Rejecting initial value: Chain 1: Log probability evaluates to log(0), i.e. negative infinity

Hi all,

I am receiving the same error that I have noticed others on this list have received. I played around with different priors and still get this message. I just can’t see what might be wrong. The code is below this message.

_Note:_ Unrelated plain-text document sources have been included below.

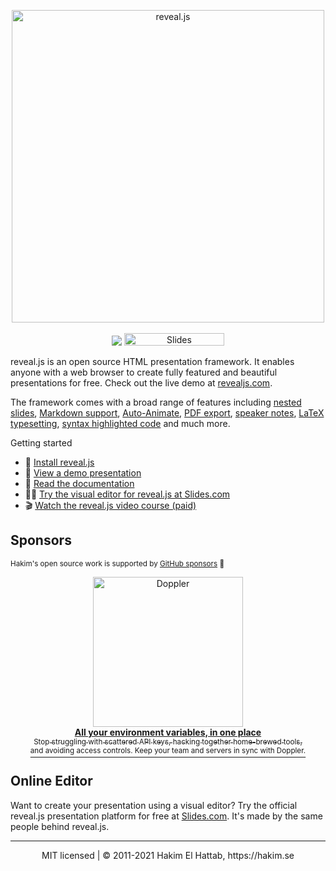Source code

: <p align="center">
  <a href="https://revealjs.com">
  <img src="https://hakim-static.s3.amazonaws.com/reveal-js/logo/v1/reveal-black-text-sticker.png" alt="reveal.js" width="500">
  </a>
  <br><br>
  <a href="https://github.com/hakimel/reveal.js/actions"><img src="https://github.com/hakimel/reveal.js/workflows/tests/badge.svg"></a>
  <a href="https://slides.com/"><img src="https://s3.amazonaws.com/static.slid.es/images/slides-github-banner-320x40.png?1" alt="Slides" width="160" height="20"></a>
</p>

reveal.js is an open source HTML presentation framework. It enables anyone with a web browser to create fully featured and beautiful presentations for free. Check out the live demo at [revealjs.com](https://revealjs.com/).

The framework comes with a broad range of features including [nested slides](https://revealjs.com/vertical-slides/), [Markdown support](https://revealjs.com/markdown/), [Auto-Animate](https://revealjs.com/auto-animate/), [PDF export](https://revealjs.com/pdf-export/), [speaker notes](https://revealjs.com/speaker-view/), [LaTeX typesetting](https://revealjs.com/math/), [syntax highlighted code](https://revealjs.com/code/) and much more.

Getting started
- 🚀 [Install reveal.js](https://revealjs.com/installation)
- 👀 [View a demo presentation](https://revealjs.com/demo)
- 📖 [Read the documentation](https://revealjs.com/markup/)
- 🧑‍🎨 [Try the visual editor for reveal.js at Slides.com](https://slides.com/)
- 🎬 [Watch the reveal.js video course (paid)](https://revealjs.com/course)

## Sponsors
<sup>Hakim's open source work is supported by <a href="https://github.com/sponsors/hakimel">GitHub sponsors</a> 🙌</sup>
<div align="center">
<a href="https://doppler.com/?utm_campaign=github_repo&utm_medium=referral&utm_content=chalk&utm_source=github">
  <div>
    <img src="https://dashboard.doppler.com/imgs/logo-long.svg" width="240" alt="Doppler">
  </div>
  <b>All your environment variables, in one place</b>
  <div>
    <sub>Stop struggling with scattered API keys, hacking together home-brewed tools,</sub>
    <br>
    <sup>and avoiding access controls. Keep your team and servers in sync with Doppler.</sup>
  </div>
</a>
</div>

## Online Editor
Want to create your presentation using a visual editor? Try the official reveal.js presentation platform for free at [Slides.com](https://slides.com). It's made by the same people behind reveal.js.

--- 
<div align="center">
  MIT licensed | © 2011-2021 Hakim El Hattab, https://hakim.se
</div>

In this code, I have the lower bound of the sigmas a small positive number, but I get the same error message when I set the lower bound to zero.



Chain 1: Log probability evaluates to log(0), i.e. negative infinity.
Chain 1: Stan can’t start sampling from this initial value.
Chain 1:
Chain 1: Initialization between (-2, 2) failed after 100 attempts.
Chain 1: Try specifying initial values, reducing ranges of constrained values, or reparameterizing the model.
[1] “Error in sampler$call_sampler(args_list[[i]]) : Initialization failed.”
error occurred during calling the sampler; sampling not done


Begin Stan Code. Notice that Stan uses // for comments

modelString = "
data {

  int<lower=1> n; // number of students
  int<lower=1> G; // number of schools
  int schid[n]; // school indices
  vector[n] ASRREA01; // reading outcome variable
  vector[n] ASBG04;   // number of books in the home
  vector[n] ACBG03A;  //percent of students in school g from economically disadvantaged                                    // homes


parameters {
  vector[G] alpha;
  vector[G] beta1;
  real gamma00;
  real gamma01;
  real mu_beta1;
  real<lower=0.1> sigma_alpha;
  real<lower=0.1> sigma_beta1;
  real<lower=0.1> sigma_read;


   gamma00 ~ normal(400,10);       // Informative
   gamma01 ~ normal(0, 1);        // Informative
   mu_beta1 ~ normal(0, 1);       // Non-informative
   sigma_read ~  uniform(10,50);  // Weakly-informative
   sigma_alpha ~ uniform(5,20);   // Weakly-informative
   sigma_beta1 ~ uniform(1,4);    // Weakly-informative
  for(i in 1:n) {
    ASRREA01[i] ~ normal(alpha[schid[i]] + beta1[schid[i]] * ASBG04[i], sigma_read);
  for(g in 1:G) {
    alpha[g] ~ normal(gamma00 + gamma01 * ACBG03A[g], sigma_alpha);
    beta1[g] ~ normal(mu_beta1, sigma_beta1);


Good question. The problem (or at least one of the problems) is that you have lower=0.1 and no upper bound but are using uniform distributions that start well above 0.1 and have a finite upper bound. So you have a mismatch between the constraints declared in the parameters block and the constraints imposed by choosing the particular uniform distributions you’ve chosen. What’s happening is that Stan is initializing given the constraints in the parameters block but then when you try to evaluate the uniform distribution in the model block you can be evaluating uniform(a,b) at a point lower than a or higher than b.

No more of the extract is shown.